Whatever pictures the entries hold, omit them, and output exactly the lines from the one containing "1. kise8014@colorado.edu" through the final line.

================================

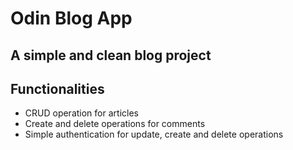 # Odin Blog App

## A simple and clean blog project

## Functionalities

* CRUD operation for articles
* Create and delete operations for comments
* Simple authentication for update, create and delete operations
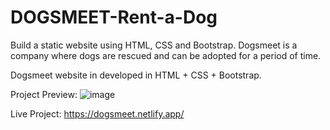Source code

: # DOGSMEET-Rent-a-Dog

Build a static website using HTML, CSS and Bootstrap. Dogsmeet is a company where dogs are rescued and can be
adopted for a period of time.

Dogsmeet website in developed in HTML + CSS + Bootstrap.

Project Preview: ![image](https://user-images.githubusercontent.com/42992097/125188521-bad9db00-e251-11eb-8723-efaa32fbf7db.png)

Live Project: https://dogsmeet.netlify.app/
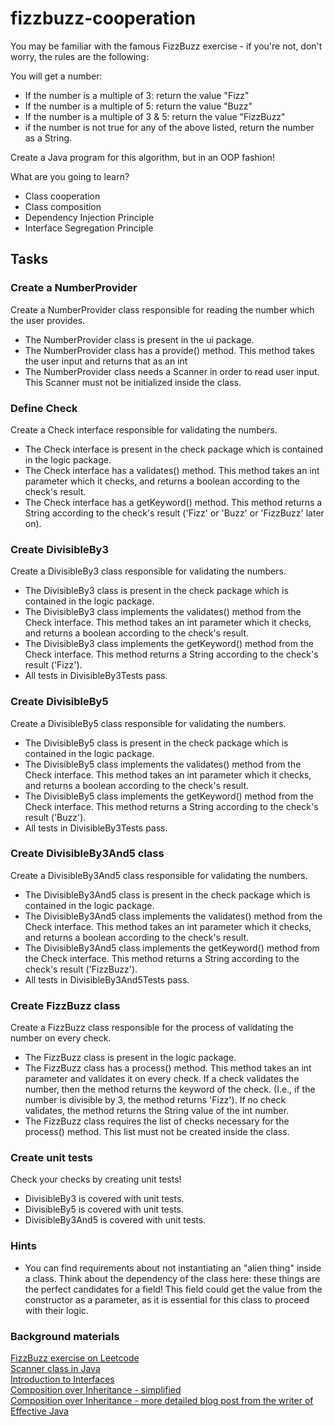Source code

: # fizzbuzz-cooperation

You may be familiar with the famous FizzBuzz exercise - if you're not, don't worry, the rules are the following:

You will get a number:

* If the number is a multiple of 3: return the value "Fizz"
* If the number is a multiple of 5: return the value "Buzz"
* If the number is a multiple of 3 & 5: return the value "FizzBuzz"
* if the number is not true for any of the above listed, return the number as a String.

Create a Java program for this algorithm, but in an OOP fashion!

What are you going to learn?

* Class cooperation
* Class composition
* Dependency Injection Principle
* Interface Segregation Principle

## Tasks

### Create a NumberProvider

Create a NumberProvider class responsible for reading the number which the user provides.

* The NumberProvider class is present in the ui package.
* The NumberProvider class has a provide() method. This method takes the user input and returns that as an int
* The NumberProvider class needs a Scanner in order to read user input. This Scanner must not be initialized inside the
  class.

### Define Check

Create a Check interface responsible for validating the numbers.

* The Check interface is present in the check package which is contained in the logic package.
* The Check interface has a validates() method. This method takes an int parameter which it checks, and returns a
  boolean according to the check's result.
* The Check interface has a getKeyword() method. This method returns a String according to the check's result ('Fizz'
  or 'Buzz' or 'FizzBuzz' later on).

### Create DivisibleBy3

Create a DivisibleBy3 class responsible for validating the numbers.

* The DivisibleBy3 class is present in the check package which is contained in the logic package.
* The DivisibleBy3 class implements the validates() method from the Check interface. This method takes an int parameter
  which it checks, and returns a boolean according to the check's result.
* The DivisibleBy3 class implements the getKeyword() method from the Check interface. This method returns a String
  according to the check's result ('Fizz').
* All tests in DivisibleBy3Tests pass.

### Create DivisibleBy5

Create a DivisibleBy5 class responsible for validating the numbers.

* The DivisibleBy5 class is present in the check package which is contained in the logic package.
* The DivisibleBy5 class implements the validates() method from the Check interface. This method takes an int parameter
  which it checks, and returns a boolean according to the check's result.
* The DivisibleBy5 class implements the getKeyword() method from the Check interface. This method returns a String
  according to the check's result ('Buzz').
* All tests in DivisibleBy3Tests pass.

### Create DivisibleBy3And5 class

Create a DivisibleBy3And5 class responsible for validating the numbers.

* The DivisibleBy3And5 class is present in the check package which is contained in the logic package.
* The DivisibleBy3And5 class implements the validates() method from the Check interface. This method takes an int
  parameter which it checks, and returns a boolean according to the check's result.
* The DivisibleBy3And5 class implements the getKeyword() method from the Check interface. This method returns a String
  according to the check's result ('FizzBuzz').
* All tests in DivisibleBy3And5Tests pass.

### Create FizzBuzz class

Create a FizzBuzz class responsible for the process of validating the number on every check.

* The FizzBuzz class is present in the logic package.
* The FizzBuzz class has a process() method. This method takes an int parameter and validates it on every check. If a
  check validates the number, then the method returns the keyword of the check. (I.e., if the number is divisible by 3,
  the method returns 'Fizz'). If no check validates, the method returns the String value of the int number.
* The FizzBuzz class requires the list of checks necessary for the process() method. This list must not be created
  inside the class.

### Create unit tests

Check your checks by creating unit tests!

* DivisibleBy3 is covered with unit tests.
* DivisibleBy5 is covered with unit tests.
* DivisibleBy3And5 is covered with unit tests.

### Hints

* You can find requirements about not instantiating an "alien thing" inside a class. Think about the dependency of the
  class here: these things are the perfect candidates for a field! This field could get the value from the constructor
  as a parameter, as it is essential for this class to proceed with their logic.

### Background materials

[FizzBuzz exercise on Leetcode](https://leetcode.com/problems/fizz-buzz/)  
[Scanner class in Java](https://www.geeksforgeeks.org/scanner-class-in-java/)  
[Introduction to Interfaces](../../IntroductionToJavaInterfaces.md)  
[Composition over Inheritance - simplified](https://www.geeksforgeeks.org/favoring-composition-over-inheritance-in-java-with-examples/)  
[Composition over Inheritance - more detailed blog post from the writer of Effective Java](https://blogs.oracle.com/javamagazine/post/java-inheritance-composition)  
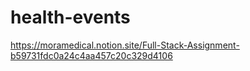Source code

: # health-events

https://moramedical.notion.site/Full-Stack-Assignment-b59731fdc0a24c4aa457c20c329d4106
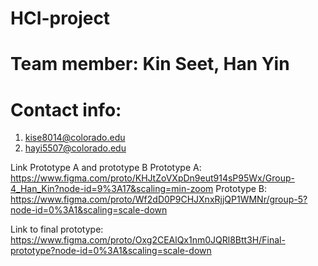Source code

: # HCI-project
# Team member: Kin Seet, Han Yin
# Contact info:
1. kise8014@colorado.edu
2. hayi5507@colorado.edu

Link Prototype A and prototype B
Prototype A:
https://www.figma.com/proto/KHJtZoVXpDn9eut914sP95Wx/Group-4_Han_Kin?node-id=9%3A17&scaling=min-zoom
Prototype B:
https://www.figma.com/proto/Wf2dD0P9CHJXnxRjjQP1WMNr/group-5?node-id=0%3A1&scaling=scale-down

Link to final prototype:
https://www.figma.com/proto/Oxg2CEAlQx1nm0JQRl8Btt3H/Final-prototype?node-id=0%3A1&scaling=scale-down

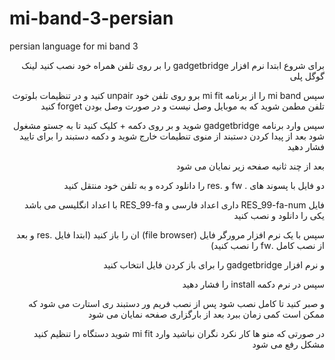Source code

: # mi-band-3-persian
persian language for mi band 3
<div dir="rtl">
  برای شروع ابتدا نرم افزار gadgetbridge را بر روی تلفن همراه خود نصب کنید لینک گوگل پلی

سپس mi band را از برنامه mi fit برو روی تلفن خود  unpair  کنید و در تنظیمات بلوتوث تلفن مطمن شوید که به موبایل وصل نیست و در صورت وصل بودن  forget کنید
  
  
  سپس وارد برنامه gadgetbridge شوید و بر روی دکمه + کلیک کنید تا به جستو مشغول شود بعد از پیدا کردن دستبند از منوی تنطیمات خارج شوید و دکمه دستبند را برای تایید فشار دهید

بعد از چند ثانیه صفحه زیر نمایان می شود

 دو فایل با پسوند های   . fw و .res را دانلود کرده و به تلفن خود منتقل کنید
 
فایل RES_99-fa-num داری اعداد فارسی و RES_99-fa با اعداد انگلیسی می باشد یکی را دانلود و نصب کنید

سپس با یک نرم افزار مرورگر فایل (file browser) ان را باز کنید (ابتدا فایل .res و بعد از نصب کامل  .fw  را نصب کنید)
  
  
  و نرم افزار gadgetbridge  را برای باز کردن فایل انتخاب کنید

سپس در نرم دکمه install را فشار دهید

و صبر کنید تا کامل نصب شود پس از نصب فریم ور دستبند ری استارت می شود که ممکن است کمی زمان ببرد بعد از بارگزاری صفحه نمایان می شود

در صورتی که منو ها کار نکرد نگران نباشید وارد mi fit  شوید دستگاه را تنظیم کنید مشکل رفع می شود


  
  
  
  
  
  
  
  </div>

================================

RESULT:
1. kise8014@colorado.edu
2. hayi5507@colorado.edu

Link Prototype A and prototype B
Prototype A:
https://www.figma.com/proto/KHJtZoVXpDn9eut914sP95Wx/Group-4_Han_Kin?node-id=9%3A17&scaling=min-zoom
Prototype B:
https://www.figma.com/proto/Wf2dD0P9CHJXnxRjjQP1WMNr/group-5?node-id=0%3A1&scaling=scale-down

Link to final prototype:
https://www.figma.com/proto/Oxg2CEAlQx1nm0JQRl8Btt3H/Final-prototype?node-id=0%3A1&scaling=scale-down

Source code

: # mi-band-3-persian
persian language for mi band 3
<div dir="rtl">
  برای شروع ابتدا نرم افزار gadgetbridge را بر روی تلفن همراه خود نصب کنید لینک گوگل پلی

سپس mi band را از برنامه mi fit برو روی تلفن خود  unpair  کنید و در تنظیمات بلوتوث تلفن مطمن شوید که به موبایل وصل نیست و در صورت وصل بودن  forget کنید
  
  
  سپس وارد برنامه gadgetbridge شوید و بر روی دکمه + کلیک کنید تا به جستو مشغول شود بعد از پیدا کردن دستبند از منوی تنطیمات خارج شوید و دکمه دستبند را برای تایید فشار دهید

بعد از چند ثانیه صفحه زیر نمایان می شود

 دو فایل با پسوند های   . fw و .res را دانلود کرده و به تلفن خود منتقل کنید
 
فایل RES_99-fa-num داری اعداد فارسی و RES_99-fa با اعداد انگلیسی می باشد یکی را دانلود و نصب کنید

سپس با یک نرم افزار مرورگر فایل (file browser) ان را باز کنید (ابتدا فایل .res و بعد از نصب کامل  .fw  را نصب کنید)
  
  
  و نرم افزار gadgetbridge  را برای باز کردن فایل انتخاب کنید

سپس در نرم دکمه install را فشار دهید

و صبر کنید تا کامل نصب شود پس از نصب فریم ور دستبند ری استارت می شود که ممکن است کمی زمان ببرد بعد از بارگزاری صفحه نمایان می شود

در صورتی که منو ها کار نکرد نگران نباشید وارد mi fit  شوید دستگاه را تنظیم کنید مشکل رفع می شود


  
  
  
  
  
  
  
  </div>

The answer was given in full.